Une gentillesse quoi venant d’un peintre en bâtiment.
Comme ça faisait trois jours que j’arrivais à la chambrer en dernier, elle
m’a bousculé en passant dans le salon.
En chutant, j’ai défoncé la vitrine à vaisselles et aplati l’affreuse
soupière que sa mère nous avait offert.
Qu’est-ce qu’on a rit ! De vrais mômes.
C’était le 29... c’est bien ça, le 29 juin ; vous pensez si je m’en
souviens, c’était un vendredi, le jour où je vais me bourrer la tronche avec
les potes.
Ben ouais quoi ! J’suis un homme ! Je bosse toute la semaine, j’ai
bien le droit de m’amuser le vendredi soir !
Donc, j’allais partir lorsqu’elle a quand même trouvé une vacherie pas
piquée des vers. Une du style : " tu vas encore te cuiter pour
venir tout dégueulasser après ? Espèce de saloperie d’ivrogne ! "
Qu’est-ce que vous voulez que je réponde à ça ?
C’était vraiment LA vanne qui tue !
Et puis, j’avais pas vraiment le temps de chercher là ! Les potes
m’attendaient.
Alors, pour pas rester sans rien dire comme le premier des ballots venu, je lui
ai filé une beigne.
Ouais ! Je riais encore en arrivant au bistro.
Super sa vanne !
C’est
le lendemain, lorsque j’ai émergé que je me suis rendu compte qu’elle s’était
tirée en emportant toutes ses affaires. Quand j’y pense, je ne me souviens même
plus si elle était encore là lorsque je suis rentré.
- Amnésie temporaire ! Pas grave ! - qui dit toujours mon pote Steeve,
quand il arrive encore à parler.
La vache de Sandrine ! C’est pas parce qu’elle ne trouvait plus de
vannes à me débiter tous les soirs qu’elle devait partir…

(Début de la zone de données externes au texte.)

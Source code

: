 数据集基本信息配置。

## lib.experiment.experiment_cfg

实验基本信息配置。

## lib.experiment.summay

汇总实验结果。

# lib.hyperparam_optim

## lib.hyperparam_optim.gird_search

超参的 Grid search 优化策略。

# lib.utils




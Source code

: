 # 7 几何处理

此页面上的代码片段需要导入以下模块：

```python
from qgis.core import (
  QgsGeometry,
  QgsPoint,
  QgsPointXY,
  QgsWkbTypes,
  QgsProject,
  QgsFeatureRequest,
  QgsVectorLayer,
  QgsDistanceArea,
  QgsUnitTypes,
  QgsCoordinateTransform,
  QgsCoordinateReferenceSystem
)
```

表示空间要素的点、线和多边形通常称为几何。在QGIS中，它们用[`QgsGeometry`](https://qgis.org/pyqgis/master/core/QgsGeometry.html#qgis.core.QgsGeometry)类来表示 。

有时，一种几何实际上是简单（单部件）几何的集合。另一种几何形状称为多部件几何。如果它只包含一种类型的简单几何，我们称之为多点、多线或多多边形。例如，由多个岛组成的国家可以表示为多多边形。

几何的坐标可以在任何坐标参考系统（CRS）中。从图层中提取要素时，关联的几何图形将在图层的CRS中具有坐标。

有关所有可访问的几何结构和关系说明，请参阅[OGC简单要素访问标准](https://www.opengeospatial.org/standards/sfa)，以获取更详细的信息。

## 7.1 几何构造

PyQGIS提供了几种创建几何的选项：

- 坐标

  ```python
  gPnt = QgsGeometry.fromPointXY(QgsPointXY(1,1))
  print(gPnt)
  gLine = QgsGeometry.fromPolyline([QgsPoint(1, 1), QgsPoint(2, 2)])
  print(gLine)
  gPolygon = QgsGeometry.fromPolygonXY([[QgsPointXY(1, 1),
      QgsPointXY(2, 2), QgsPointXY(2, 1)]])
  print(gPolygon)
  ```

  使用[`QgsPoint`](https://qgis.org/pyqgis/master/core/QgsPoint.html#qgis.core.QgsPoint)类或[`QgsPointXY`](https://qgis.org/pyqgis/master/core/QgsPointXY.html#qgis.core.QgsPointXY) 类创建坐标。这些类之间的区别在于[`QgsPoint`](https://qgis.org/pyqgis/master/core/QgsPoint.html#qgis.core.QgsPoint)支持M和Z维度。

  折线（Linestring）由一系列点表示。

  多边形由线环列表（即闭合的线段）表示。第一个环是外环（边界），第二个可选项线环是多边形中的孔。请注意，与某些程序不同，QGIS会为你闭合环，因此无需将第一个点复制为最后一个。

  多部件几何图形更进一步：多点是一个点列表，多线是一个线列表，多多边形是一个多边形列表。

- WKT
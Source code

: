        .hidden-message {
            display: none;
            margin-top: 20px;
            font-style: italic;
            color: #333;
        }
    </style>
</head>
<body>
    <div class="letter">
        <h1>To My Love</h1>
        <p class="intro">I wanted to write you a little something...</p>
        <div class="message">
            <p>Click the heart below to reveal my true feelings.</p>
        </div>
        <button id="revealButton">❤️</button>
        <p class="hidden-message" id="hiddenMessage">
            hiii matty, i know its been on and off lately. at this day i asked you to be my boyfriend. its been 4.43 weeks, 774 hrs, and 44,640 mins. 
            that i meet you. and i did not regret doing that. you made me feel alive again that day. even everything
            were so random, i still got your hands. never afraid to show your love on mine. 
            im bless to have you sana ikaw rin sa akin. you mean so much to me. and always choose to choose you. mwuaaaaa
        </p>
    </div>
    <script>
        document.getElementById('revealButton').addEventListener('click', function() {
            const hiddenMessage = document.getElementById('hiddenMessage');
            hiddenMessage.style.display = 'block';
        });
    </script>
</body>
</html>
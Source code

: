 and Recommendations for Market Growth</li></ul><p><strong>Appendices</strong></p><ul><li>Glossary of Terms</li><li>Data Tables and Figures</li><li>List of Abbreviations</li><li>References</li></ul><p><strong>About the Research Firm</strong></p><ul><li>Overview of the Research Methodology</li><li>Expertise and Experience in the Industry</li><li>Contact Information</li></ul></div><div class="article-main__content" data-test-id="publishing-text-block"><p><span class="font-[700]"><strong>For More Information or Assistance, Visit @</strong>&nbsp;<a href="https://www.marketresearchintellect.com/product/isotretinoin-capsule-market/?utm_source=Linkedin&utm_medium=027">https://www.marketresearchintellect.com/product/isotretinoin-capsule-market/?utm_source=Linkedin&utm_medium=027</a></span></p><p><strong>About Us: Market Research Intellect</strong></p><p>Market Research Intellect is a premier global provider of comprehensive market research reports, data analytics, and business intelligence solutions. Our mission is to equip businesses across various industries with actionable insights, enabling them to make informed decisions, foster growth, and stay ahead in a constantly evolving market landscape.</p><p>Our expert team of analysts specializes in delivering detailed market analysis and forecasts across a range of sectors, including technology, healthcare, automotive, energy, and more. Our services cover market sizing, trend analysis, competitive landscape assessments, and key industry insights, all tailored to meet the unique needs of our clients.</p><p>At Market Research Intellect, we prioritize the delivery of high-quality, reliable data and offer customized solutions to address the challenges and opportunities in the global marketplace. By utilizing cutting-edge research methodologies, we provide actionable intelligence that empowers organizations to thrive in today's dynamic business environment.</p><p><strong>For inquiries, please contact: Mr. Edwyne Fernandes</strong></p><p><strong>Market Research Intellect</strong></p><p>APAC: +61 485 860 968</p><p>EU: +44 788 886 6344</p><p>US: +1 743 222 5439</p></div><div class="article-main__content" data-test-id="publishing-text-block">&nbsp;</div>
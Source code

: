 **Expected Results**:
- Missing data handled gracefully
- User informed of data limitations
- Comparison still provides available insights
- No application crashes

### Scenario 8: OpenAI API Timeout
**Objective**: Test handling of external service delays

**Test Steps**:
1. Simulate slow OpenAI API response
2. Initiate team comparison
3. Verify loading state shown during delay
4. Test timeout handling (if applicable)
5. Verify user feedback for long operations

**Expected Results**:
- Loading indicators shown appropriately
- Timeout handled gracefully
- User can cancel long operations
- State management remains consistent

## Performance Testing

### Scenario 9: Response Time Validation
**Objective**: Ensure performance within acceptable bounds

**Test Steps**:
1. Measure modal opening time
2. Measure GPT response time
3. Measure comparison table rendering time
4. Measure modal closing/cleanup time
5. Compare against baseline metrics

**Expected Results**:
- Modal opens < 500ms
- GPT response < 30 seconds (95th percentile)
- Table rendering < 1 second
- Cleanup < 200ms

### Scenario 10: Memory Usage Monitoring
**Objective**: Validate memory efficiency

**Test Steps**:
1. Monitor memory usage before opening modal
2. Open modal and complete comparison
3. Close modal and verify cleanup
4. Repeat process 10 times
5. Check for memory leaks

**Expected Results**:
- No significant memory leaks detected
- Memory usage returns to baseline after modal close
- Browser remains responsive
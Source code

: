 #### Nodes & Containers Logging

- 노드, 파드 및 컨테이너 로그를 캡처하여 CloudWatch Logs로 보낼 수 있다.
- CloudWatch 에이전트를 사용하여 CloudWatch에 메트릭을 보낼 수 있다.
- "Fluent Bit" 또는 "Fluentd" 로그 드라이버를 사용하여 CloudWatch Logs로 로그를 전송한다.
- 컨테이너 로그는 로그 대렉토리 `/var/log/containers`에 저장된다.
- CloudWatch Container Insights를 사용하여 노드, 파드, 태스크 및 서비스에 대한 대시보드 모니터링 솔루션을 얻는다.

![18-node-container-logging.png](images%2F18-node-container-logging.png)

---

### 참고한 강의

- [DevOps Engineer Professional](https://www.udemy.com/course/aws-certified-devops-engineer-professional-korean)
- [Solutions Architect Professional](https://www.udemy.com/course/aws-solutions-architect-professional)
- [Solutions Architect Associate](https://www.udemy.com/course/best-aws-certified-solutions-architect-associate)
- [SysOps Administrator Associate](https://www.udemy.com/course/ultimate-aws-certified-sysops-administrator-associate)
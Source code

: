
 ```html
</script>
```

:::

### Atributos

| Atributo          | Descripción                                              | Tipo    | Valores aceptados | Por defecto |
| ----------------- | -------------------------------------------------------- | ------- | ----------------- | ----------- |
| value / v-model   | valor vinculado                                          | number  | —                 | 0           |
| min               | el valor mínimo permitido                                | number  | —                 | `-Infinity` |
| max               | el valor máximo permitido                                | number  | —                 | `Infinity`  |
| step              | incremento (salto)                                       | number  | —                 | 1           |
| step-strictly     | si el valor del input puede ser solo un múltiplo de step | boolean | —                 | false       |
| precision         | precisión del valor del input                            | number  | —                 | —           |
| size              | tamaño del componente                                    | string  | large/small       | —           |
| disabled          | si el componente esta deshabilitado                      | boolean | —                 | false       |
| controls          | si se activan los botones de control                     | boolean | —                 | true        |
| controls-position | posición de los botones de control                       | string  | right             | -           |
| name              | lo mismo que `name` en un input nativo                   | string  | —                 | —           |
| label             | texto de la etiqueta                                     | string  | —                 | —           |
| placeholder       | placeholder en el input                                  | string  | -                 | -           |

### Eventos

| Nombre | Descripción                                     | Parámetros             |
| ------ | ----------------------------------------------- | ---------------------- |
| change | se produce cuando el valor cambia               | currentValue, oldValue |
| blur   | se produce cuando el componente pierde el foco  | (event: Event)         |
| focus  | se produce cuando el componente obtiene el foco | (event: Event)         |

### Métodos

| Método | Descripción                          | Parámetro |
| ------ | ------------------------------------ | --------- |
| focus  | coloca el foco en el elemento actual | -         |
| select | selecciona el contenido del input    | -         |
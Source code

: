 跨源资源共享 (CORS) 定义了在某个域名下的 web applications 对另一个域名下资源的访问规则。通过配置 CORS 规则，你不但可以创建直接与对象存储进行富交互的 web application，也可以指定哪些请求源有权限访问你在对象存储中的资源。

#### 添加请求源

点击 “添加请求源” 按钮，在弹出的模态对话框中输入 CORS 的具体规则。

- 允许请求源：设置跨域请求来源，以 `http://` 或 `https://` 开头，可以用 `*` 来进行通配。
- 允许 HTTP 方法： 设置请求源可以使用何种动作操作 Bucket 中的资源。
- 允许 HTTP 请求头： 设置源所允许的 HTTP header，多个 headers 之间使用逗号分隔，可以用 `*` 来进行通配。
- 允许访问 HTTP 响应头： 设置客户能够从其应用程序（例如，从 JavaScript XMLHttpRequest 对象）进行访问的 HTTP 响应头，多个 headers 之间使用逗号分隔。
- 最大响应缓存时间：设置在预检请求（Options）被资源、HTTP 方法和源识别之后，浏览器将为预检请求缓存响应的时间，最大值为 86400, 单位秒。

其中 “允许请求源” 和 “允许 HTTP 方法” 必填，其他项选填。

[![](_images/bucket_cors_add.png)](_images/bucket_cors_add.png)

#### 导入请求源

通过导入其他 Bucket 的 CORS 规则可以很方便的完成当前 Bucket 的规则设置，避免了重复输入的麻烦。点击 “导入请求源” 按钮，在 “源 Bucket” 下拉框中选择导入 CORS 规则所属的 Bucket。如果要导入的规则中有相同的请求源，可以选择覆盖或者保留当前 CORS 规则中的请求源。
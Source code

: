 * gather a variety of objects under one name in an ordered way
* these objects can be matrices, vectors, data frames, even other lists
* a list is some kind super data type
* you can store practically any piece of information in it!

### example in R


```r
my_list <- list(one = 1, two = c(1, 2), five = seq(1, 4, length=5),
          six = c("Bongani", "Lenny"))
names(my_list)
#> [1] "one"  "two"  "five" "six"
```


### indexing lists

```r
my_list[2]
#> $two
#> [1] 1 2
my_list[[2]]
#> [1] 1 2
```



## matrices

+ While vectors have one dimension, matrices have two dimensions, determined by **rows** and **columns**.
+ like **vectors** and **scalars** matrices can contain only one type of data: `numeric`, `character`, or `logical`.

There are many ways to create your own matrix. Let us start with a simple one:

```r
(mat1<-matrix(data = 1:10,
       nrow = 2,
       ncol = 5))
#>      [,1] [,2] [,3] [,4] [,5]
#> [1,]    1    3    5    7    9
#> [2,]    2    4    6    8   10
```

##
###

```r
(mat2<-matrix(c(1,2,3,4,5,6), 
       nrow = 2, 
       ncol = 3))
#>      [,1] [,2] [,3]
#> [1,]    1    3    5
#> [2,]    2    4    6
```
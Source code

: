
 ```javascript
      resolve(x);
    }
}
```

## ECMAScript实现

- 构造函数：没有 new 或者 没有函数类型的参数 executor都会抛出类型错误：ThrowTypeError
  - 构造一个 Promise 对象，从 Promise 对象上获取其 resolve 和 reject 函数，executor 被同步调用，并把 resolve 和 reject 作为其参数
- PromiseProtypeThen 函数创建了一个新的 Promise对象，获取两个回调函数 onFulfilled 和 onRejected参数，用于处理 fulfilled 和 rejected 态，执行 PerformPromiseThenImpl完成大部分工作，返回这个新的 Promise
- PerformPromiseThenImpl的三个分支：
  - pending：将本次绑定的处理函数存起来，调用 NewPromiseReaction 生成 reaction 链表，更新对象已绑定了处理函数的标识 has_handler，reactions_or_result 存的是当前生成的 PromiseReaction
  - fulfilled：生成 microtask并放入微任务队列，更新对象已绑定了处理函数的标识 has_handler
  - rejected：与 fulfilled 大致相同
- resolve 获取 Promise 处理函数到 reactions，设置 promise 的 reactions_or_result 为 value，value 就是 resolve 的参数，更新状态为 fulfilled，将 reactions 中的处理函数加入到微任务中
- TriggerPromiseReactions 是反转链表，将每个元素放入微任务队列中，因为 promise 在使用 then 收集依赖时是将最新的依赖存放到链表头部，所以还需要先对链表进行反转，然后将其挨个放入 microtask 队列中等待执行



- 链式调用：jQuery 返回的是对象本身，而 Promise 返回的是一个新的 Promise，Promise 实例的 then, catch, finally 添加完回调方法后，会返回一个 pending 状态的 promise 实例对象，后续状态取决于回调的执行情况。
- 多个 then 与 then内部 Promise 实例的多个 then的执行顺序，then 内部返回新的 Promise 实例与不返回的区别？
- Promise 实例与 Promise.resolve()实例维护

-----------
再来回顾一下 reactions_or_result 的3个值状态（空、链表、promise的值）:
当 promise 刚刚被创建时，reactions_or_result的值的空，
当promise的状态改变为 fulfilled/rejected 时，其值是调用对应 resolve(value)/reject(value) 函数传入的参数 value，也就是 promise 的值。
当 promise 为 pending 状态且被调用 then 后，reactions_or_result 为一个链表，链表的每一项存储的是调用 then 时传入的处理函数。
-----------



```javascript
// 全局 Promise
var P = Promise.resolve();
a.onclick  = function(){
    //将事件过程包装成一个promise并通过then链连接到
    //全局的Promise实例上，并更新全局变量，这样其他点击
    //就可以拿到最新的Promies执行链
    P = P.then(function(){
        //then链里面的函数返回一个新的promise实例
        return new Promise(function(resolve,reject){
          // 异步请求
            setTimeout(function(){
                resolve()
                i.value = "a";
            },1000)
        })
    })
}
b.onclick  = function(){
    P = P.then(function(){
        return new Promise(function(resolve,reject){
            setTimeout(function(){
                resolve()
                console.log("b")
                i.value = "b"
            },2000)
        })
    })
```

j’aurais compris quoi. On aurait changé de jeux. Une petite bousculade
par-ci, une petite beigne par-là, on aurait continué à s’amuser.
C’est vrai quoi !
J’suis pas plus con qu’un autre... j’aurais pu comprendre qu’elle était
parfois à court d’imagination.
Fallait pas qu’elle se sauve honteusement pour si peu !
À bien vous regarder, je
crois que ça ne doit pas vous intéresser, mon histoire ! Si si ! Je
le vois bien.
Je vous disais donc que là, sur le parvis de la gare, j’avais déplié ma
carte de Venise, puis aussi sec, je lui avais fait reprendre ses plis originaux
avant de la replacer dans ma valise.
En l’y laissant depuis le début, j’aurais au moins évité de disperser mon
influx nerveux.
C’est mon psy qui me disait cela à chaque fin de séance : " vous
devez concentrer votre influx nerveux vers le but à atteindre ! ça nous
fera cinquante-trois euros ! "
Vous voyez, lui… il savait très bien comment le concentrer son influx.